He completed a 3,000 km solo canoe trip through N.W.T. — with help from a stranger at his lowest point
Calem Watson's journey from Fort Smith to Tuktoyaktuk took 125 days
Calem Watson pulled his canoe onto shore in Tuktoyaktuk, N.W.T, on Sept. 16, ending an epic trip that saw him paddle 3,000 kilometres across the vast wilderness of the Northwest Territories completely alone.
The 24-year-old Regina man ended his journey — 125 days after he set off from Fort Smith, N.W.T. — with an enhanced love of the north, paddling and the time he spent alone.
But he said it's the friendships he developed and the people he met along the way that stand out as the highlights of the adventure.

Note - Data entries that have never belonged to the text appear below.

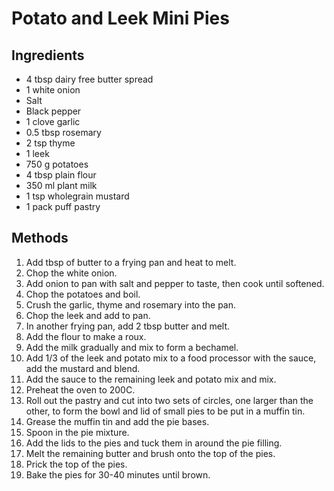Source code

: # Potato and Leek Mini Pies

## Ingredients

* 4 tbsp dairy free butter spread
* 1 white onion
* Salt
* Black pepper
* 1 clove garlic
* 0.5 tbsp rosemary
* 2 tsp thyme
* 1 leek
* 750 g potatoes
* 4 tbsp plain flour
* 350 ml plant milk
* 1 tsp wholegrain mustard
* 1 pack puff pastry

## Methods

1. Add tbsp of butter to a frying pan and heat to melt.
2. Chop the white onion.
3. Add onion to pan with salt and pepper to taste, then cook until softened.
4. Chop the potatoes and boil.
4. Crush the garlic, thyme and rosemary into the pan. 
5. Chop the leek and add to pan.
6. In another frying pan, add 2 tbsp butter and melt.
7. Add the flour to make a roux.
8. Add the milk gradually and mix to form a bechamel.
9. Add 1/3 of the leek and potato mix to a food processor with the sauce, add the mustard and blend.
10. Add the sauce to the remaining leek and potato mix and mix.
11. Preheat the oven to 200C.
12. Roll out the pastry and cut into two sets of circles, one larger than the other, to form the bowl and lid of small pies to be put in a muffin tin.
13. Grease the muffin tin and add the pie bases.
14. Spoon in the pie mixture.
15. Add the lids to the pies and tuck them in around the pie filling. 
16. Melt the remaining butter and brush onto the top of the pies.
17. Prick the top of the pies.
18. Bake the pies for 30-40 minutes until brown.
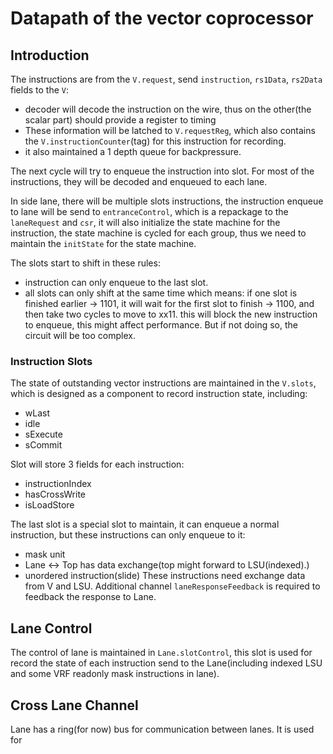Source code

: # Datapath of the vector coprocessor

## Introduction

The instructions are from the `V.request`, send `instruction`, `rs1Data`, `rs2Data` fields to the `V`:

- decoder will decode the instruction on the wire, thus on the other(the scalar part) should provide a register to timing
- These information will be latched to `V.requestReg`, which also contains the `V.instructionCounter`(tag) for this instruction for recording.
- it also maintained a 1 depth queue for backpressure.

The next cycle will try to enqueue the instruction into slot. For most of the instructions, they will be decoded and enqueued to each lane.

In side lane, there will be multiple slots instructions, the instruction enqueue to lane will be send to `entranceControl`,
which is a repackage to the `laneRequest` and `csr`, it will also initialize the state machine for the instruction,
the state machine is cycled for each group, thus we need to maintain the `initState` for the state machine.

The slots start to shift in these rules:

- instruction can only enqueue to the last slot.
- all slots can only shift at the same time which means:
  if one slot is finished earlier -> 1101, it will wait for the first slot to finish -> 1100, and then take two cycles to move to xx11.
  this will block the new instruction to enqueue, this might affect performance. But if not doing so, the circuit will be too complex.

### Instruction Slots

The state of outstanding vector instructions are maintained in the `V.slots`, which is designed as a component to record instruction state, including:

- wLast
- idle
- sExecute
- sCommit

Slot will store 3 fields for each instruction:

- instructionIndex
- hasCrossWrite
- isLoadStore

The last slot is a special slot to maintain, it can enqueue a normal instruction, but these instructions can only enqueue to it:

- mask unit
- Lane <-> Top has data exchange(top might forward to LSU(indexed).)
- unordered instruction(slide)
  These instructions need exchange data from V and LSU.
  Additional channel `laneResponseFeedback` is required to feedback the response to Lane.

## Lane Control

The control of lane is maintained in `Lane.slotControl`,
this slot is used for record the state of each instruction send to the Lane(including indexed LSU and some VRF readonly mask instructions in lane).

## Cross Lane Channel

Lane has a ring(for now) bus for communication between lanes. It is used for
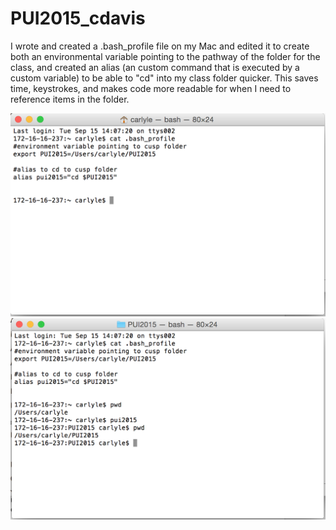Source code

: # PUI2015_cdavis


I wrote and created a .bash_profile file on my Mac and edited it to create both an environmental variable pointing to the pathway of the folder for the class, and created an alias (an custom command that is executed by a custom variable) to be able to "cd" into my class folder quicker.  This saves time, keystrokes, and makes code more readable for when I need to reference items in the folder.

![Alt text](cdavis_bash.png)
![Alt text](setup_env.png)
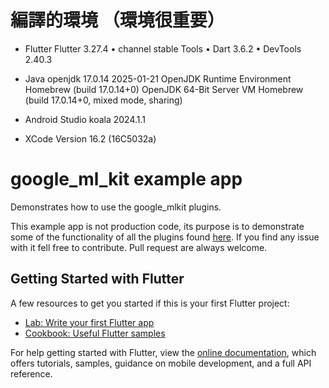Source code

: # 編譯的環境 （環境很重要）
- Flutter 
Flutter 3.27.4 • channel stable
Tools • Dart 3.6.2 • DevTools 2.40.3

- Java
openjdk 17.0.14 2025-01-21
OpenJDK Runtime Environment Homebrew (build 17.0.14+0)
OpenJDK 64-Bit Server VM Homebrew (build 17.0.14+0, mixed mode, sharing)

- Android Studio
koala 2024.1.1 

- XCode 
Version 16.2 (16C5032a)


# google\_ml\_kit example app

Demonstrates how to use the google_mlkit plugins.

This example app is not production code, its purpose is to demonstrate some of the functionality of all the plugins found [here](https://github.com/flutter-ml/google_ml_kit_flutter/tree/master). If you find any issue with it fell free to contribute. Pull request are always welcome.

## Getting Started with Flutter

A few resources to get you started if this is your first Flutter project:

- [Lab: Write your first Flutter app](https://flutter.dev/docs/get-started/codelab)
- [Cookbook: Useful Flutter samples](https://flutter.dev/docs/cookbook)

For help getting started with Flutter, view the
[online documentation](https://flutter.dev/docs), which offers tutorials,
samples, guidance on mobile development, and a full API reference.
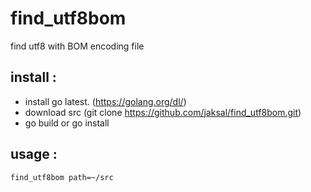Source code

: find_utf8bom
==================

find utf8 with BOM encoding file

install :
-------------

* install go latest. (https://golang.org/dl/)
* download src (git clone https://github.com/jaksal/find_utf8bom.git)
* go build or go install

usage :
-------------

`
find_utf8bom path=~/src
`
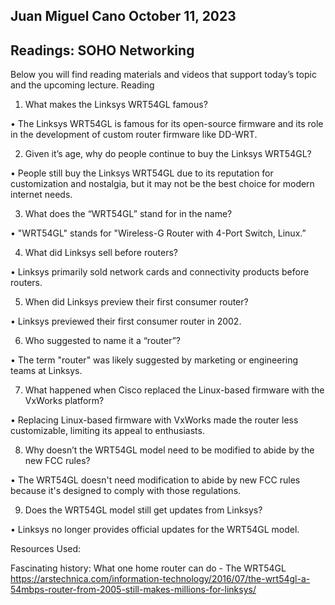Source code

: ## Juan Miguel Cano						October 11, 2023

## Readings: SOHO Networking

Below you will find reading materials and videos that support today’s topic and the upcoming lecture.
Reading


1.	What makes the Linksys WRT54GL famous?

   •	The Linksys WRT54GL is famous for its open-source firmware and its role in the development of custom router firmware like DD-WRT.

2.	Given it’s age, why do people continue to buy the Linksys WRT54GL?

   •	People still buy the Linksys WRT54GL due to its reputation for customization and nostalgia, but it may not be the best choice for modern internet needs.

3.	What does the “WRT54GL” stand for in the name?

   •	"WRT54GL" stands for "Wireless-G Router with 4-Port Switch, Linux.”

4.	What did Linksys sell before routers?

   •	Linksys primarily sold network cards and connectivity products before routers.

5.	When did Linksys preview their first consumer router?

   •	Linksys previewed their first consumer router in 2002.

6.	Who suggested to name it a “router”?

   •	The term "router" was likely suggested by marketing or engineering teams at Linksys.

7.	What happened when Cisco replaced the Linux-based firmware with the VxWorks platform?

   •	Replacing Linux-based firmware with VxWorks made the router less customizable, limiting its appeal to enthusiasts.

8.	Why doesn’t the WRT54GL model need to be modified to abide by the new FCC rules?

   •	The WRT54GL doesn't need modification to abide by new FCC rules because it's designed to comply with those regulations.

9.	Does the WRT54GL model still get updates from Linksys?

   •	Linksys no longer provides official updates for the WRT54GL model.

Resources Used:

Fascinating history: What one home router can do - The WRT54GL
 https://arstechnica.com/information-technology/2016/07/the-wrt54gl-a-54mbps-router-from-2005-still-makes-millions-for-linksys/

"Which sounds unusual for a long trip alone in the wilderness, but there's just some really incredible people up there in those remote communities," Watson told The Morning Edition's Stefani Langenegger.
"The vast majority of this trip was no people at all. But when I did come into a place, usually as soon as I got there, it would only take a few minutes before I would meet somebody who would, you know, just be trying to help me out as much as they possibly could."
Months of planning went into the trip.
Watson carefully mapped out his route, gathered and tested his supplies, and mailed packages of food to pre-determined locations along his route.
Back home in Regina, his parents Shawndra and Justin Watson followed their son's journey, tracking his movements through GPS.
Shawndra said one of the first things she did every day was check Calem's location.
"It's a mixed bag of emotions," Justin said. "Nervous, maybe a bit scared … and endless pride that he is chasing his dream."
Justin and Shawndra's nerves weren't entirely unfounded. There were times when the GPS device's battery died and the family lost contact with Calem.
"That's scary," Shawndra said.
At one point, Calem became ill with a bad foot infection.
According to Justin, the problems started after a three-day portage through cold, marshy bogs, with Calem carrying his heavy gear.
Calem's feet became numb and turned white, something Justin likened to trench foot, an ailment soldiers suffered during the world wars.
"His toes then turned purple and got a bad infection."
Calem was a 30-day trek from a medical centre and a float plane couldn't access the area because of wildfires, Justin explained.
Justin was able to reach people in the small community of Deline, N.W.T., 544 kilometres northwest of Yellowknife, and explained his son's plight.
He said the chief and elders met to come up with a plan. That plan involved Bruce Kenny fuelling his boat, grabbing salt for the infection and a first aid kit and taking his boat 250 kilometres across Great Bear Lake, the largest lake entirely within Canada, to deliver medical supplies to Calem. In total, it was a 500 kilometre round trip for the Deline resident.
"Bruce got [Calem's] Garmin coordinates from me and found him on shore the next day," Justin said, adding that Kenny sent videos and pictures to assure Calem's parents that their son was OK.
"Overwhelming that a stranger would do that," Justin said.
Calem was eventually able to paddle to Deline, pop. 533, where the people had a meal prepared and invited him to a spiritual gathering.
Calem was able to continue his journey, and pulled to shore in Tuktoyaktuk on Sept. 16, completing his journey on the shore of the Arctic Ocean with his parents, grandparents and brother waiting to greet him.
Calem said he filmed his trip and also kept journals, hoping one day to turn the adventure into a film or book.
"This whole journey has been life changing for all of us," Shawndra said.